How business decision-makers can stimulate visionary thinking: Studying scenarios to navigate a volatile future

Scenarios have the power to anticipate potential systemic transformations, enable the necessary strategic dialogue between key stakeholders, to analyse change and as a consequence unlock novel and visionary approaches. According to the OECDThe goal in using scenarios is to reveal the dynamics of change and use these insights to reach sustainable solutions to the challenges at hand. Scenarios help stakeholders break through communication barriers and see how current and alternative development paths might affect the future. The ability to illuminate issues and break impasses makes them extremely effective in opening new horizons, strengthening leadership, and enabling strategic decisions.
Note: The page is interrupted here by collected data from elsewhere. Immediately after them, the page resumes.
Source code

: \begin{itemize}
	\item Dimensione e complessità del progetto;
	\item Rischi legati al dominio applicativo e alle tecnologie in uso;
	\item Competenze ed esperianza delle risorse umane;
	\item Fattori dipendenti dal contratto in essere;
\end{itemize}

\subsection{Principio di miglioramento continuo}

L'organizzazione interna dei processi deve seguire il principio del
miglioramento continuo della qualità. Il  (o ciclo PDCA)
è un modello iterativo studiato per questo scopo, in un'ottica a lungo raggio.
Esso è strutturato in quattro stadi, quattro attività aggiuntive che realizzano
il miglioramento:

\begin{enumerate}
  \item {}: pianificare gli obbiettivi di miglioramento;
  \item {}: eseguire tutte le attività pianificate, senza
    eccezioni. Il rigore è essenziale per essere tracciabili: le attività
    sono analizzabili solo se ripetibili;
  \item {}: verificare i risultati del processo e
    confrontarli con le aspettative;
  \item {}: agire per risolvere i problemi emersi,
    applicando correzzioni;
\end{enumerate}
In the context of the World Economic Forum’s Shaping the Future of Construction initiative, we were able to develop scenarios of how the global social and economic context could look like in the future and then determine the implications on the infrastructure and construction industry drawing the strategic implications for the sector’s key stakeholders.

Please find the latest World Economic Forum report Shaping the Future of Construction: Future Scenarios and Implications here

Figure 1: Potential scenarios impacting the industry: The World Economic Forum and more than 30 leading companies from the construction sector created three future scenarios to prepare the industry for a broad range of possible futures: (a) Building in a virtual world. Artificial intelligence (AI), software systems and autonomous construction equipment replace most manual work throughout the engineering and construction value chain. (b) Factories run the world. Construction activities move largely to factories and the industry uses lean principles and advanced manufacturing processes to pre-fabricate modules that are later assembled on-site. (c) A green reboot. The construction industry uses sustainable technologies and new materials to meet tough environmental regulations; Image: Future of Construction, World Economic Forum, Boston Consulting Group

The initiative created several scenarios of how the industry could look in the future based on global trends (Figure 1). These scenarios clearly show that existing capabilities, business models and strategies will not be sufficient to succeed. The scenarios also pinpoint several common no-regret moves that companies should take to remain relevant. Our key conclusion of applying scenarios is that businesses must act now to circumvent future disruption. Dramatic changes on the horizon indicate an uncertain future for the industry and its more than 100 million employees worldwide. Many proposed actions relate only to a particular scenario, but the following actions will be relevant in any possible future:

  1. Attract new talent and build up required skills– as any future scenario requires talent with substantially different skills than today’s workforce possesses, and adequate upskilling processes are largely not in place.
  2. Integrate and collaborate across the construction industry’s value chain– as the construction industry is characterized by a disintegrated and highly fragmented value chain, which hampers the seamless data flows and integrated systems that are essential in any future scenario.
  3. Adopt advanced technologies at scale– as the construction industry has been slow to adopt new technologies and still heavily relies on manual labour and mechanical technologies, resulting in poor productivity.
  4. Maximize the use of data and digital models throughout processes – to review existing practices and infrastructure asset portfolios and embrace new business opportunities; and to enable change-management and adaptiveness.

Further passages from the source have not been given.